Josiah Oldham, Preston Hodson, Troy Esquibel and Nathan Blue


Introduction [Josiah Oldham]


As the first rays of sunlight crept over the horizon, the gulf seemed almost too peaceful. Each trireme rocked gently in the water, creaking as the waves lapped across their bows. Soldiers shifted in their armor as they adjusted their helmets or polished their weapons. The tiers of oarsmen below-decks waited nervously, prepared to row with all their strength at the first command. Commanders and subordinates alike, they all waited for the first sign of their mortal enemies.

At last, a call echoed throughout the Greek fleet as the first of the Persian ships appeared on its path towards the fleet. Followed by another, and another, yet another, they funneled past the island on both sides, each minute increasing their numbers, yet not their advantage. The lack of room to maneuver, the constricted waters, would be their downfall. A lone Greek ship sped forward, taking advantage of the confusion and ramming the closest enemy. The day-long conflict had begun.

This is the battle of Salamis, a great Greek naval victory, and the major turning point in the second Persian invasion of Greece.


Main Combatants [Preston Hodson]

The Battle of Salamis was one of the most important and decisive military victories for the Greek army during the Greek and Persian War. Themistokles, who had previously convinced the Athenians to invest a large amount of silver to improve their navy, was a key leader and strategist for the Greeks in this battle.

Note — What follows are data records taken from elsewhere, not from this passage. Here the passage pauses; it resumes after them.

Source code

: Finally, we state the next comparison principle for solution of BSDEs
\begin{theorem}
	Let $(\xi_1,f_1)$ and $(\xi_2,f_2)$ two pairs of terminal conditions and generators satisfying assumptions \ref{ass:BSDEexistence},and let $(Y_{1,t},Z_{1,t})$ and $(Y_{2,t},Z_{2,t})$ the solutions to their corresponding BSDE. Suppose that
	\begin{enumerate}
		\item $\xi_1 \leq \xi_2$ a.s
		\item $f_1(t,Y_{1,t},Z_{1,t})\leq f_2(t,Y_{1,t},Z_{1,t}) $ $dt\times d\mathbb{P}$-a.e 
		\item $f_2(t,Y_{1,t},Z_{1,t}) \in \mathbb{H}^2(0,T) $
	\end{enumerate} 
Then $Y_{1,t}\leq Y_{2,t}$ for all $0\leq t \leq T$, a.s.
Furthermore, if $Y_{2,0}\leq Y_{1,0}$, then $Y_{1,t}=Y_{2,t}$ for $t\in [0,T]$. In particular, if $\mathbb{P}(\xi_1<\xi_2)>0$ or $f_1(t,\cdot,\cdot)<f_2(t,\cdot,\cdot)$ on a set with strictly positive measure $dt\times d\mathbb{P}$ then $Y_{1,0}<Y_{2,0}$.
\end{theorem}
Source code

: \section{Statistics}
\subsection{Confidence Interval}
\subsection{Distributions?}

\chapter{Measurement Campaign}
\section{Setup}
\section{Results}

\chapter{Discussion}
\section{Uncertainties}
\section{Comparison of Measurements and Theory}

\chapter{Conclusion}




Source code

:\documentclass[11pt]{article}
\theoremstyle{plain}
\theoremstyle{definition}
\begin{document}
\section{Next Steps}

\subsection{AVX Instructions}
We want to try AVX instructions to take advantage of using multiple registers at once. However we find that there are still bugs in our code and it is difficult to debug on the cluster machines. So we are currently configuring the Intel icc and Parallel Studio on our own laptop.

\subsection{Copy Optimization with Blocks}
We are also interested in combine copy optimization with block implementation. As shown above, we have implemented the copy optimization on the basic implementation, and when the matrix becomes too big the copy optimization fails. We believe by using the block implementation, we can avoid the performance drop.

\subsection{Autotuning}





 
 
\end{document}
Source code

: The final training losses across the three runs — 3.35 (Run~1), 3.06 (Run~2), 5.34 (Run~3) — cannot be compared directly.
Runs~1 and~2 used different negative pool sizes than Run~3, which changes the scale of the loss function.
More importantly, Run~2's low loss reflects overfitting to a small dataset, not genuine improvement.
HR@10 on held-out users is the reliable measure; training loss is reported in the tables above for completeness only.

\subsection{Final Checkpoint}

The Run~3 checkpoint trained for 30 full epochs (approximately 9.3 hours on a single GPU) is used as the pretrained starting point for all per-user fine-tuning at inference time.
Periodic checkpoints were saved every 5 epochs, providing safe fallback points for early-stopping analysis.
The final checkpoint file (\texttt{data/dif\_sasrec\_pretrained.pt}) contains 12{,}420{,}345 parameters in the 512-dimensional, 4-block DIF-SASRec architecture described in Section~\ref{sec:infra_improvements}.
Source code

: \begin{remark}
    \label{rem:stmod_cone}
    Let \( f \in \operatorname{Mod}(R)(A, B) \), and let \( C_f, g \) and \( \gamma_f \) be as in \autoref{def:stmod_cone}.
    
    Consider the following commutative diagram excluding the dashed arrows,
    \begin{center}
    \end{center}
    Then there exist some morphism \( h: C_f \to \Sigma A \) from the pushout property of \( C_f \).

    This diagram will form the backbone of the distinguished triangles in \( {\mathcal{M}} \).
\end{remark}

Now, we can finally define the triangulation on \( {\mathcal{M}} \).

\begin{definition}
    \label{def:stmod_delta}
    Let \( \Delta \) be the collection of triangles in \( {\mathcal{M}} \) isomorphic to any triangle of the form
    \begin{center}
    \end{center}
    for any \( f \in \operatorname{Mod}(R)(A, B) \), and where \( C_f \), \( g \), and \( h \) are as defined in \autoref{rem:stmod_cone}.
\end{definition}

After Themistokles had convinced Eurybiades, the Spartan leader of the allied forces and his soldiers to stand their ground and fight at Salamis, the Greeks were prepared to take on a far greater Persian fleet using an advanced strategy which involved luring the Persians into the strait where their larger, slower boats would not be able to maneuver rapidly which would leave them vulnerable to an attack from the smaller, swifter Greek fleet which was composed of triremes such as those illustrated in the following image. (Herodotus, 622-625)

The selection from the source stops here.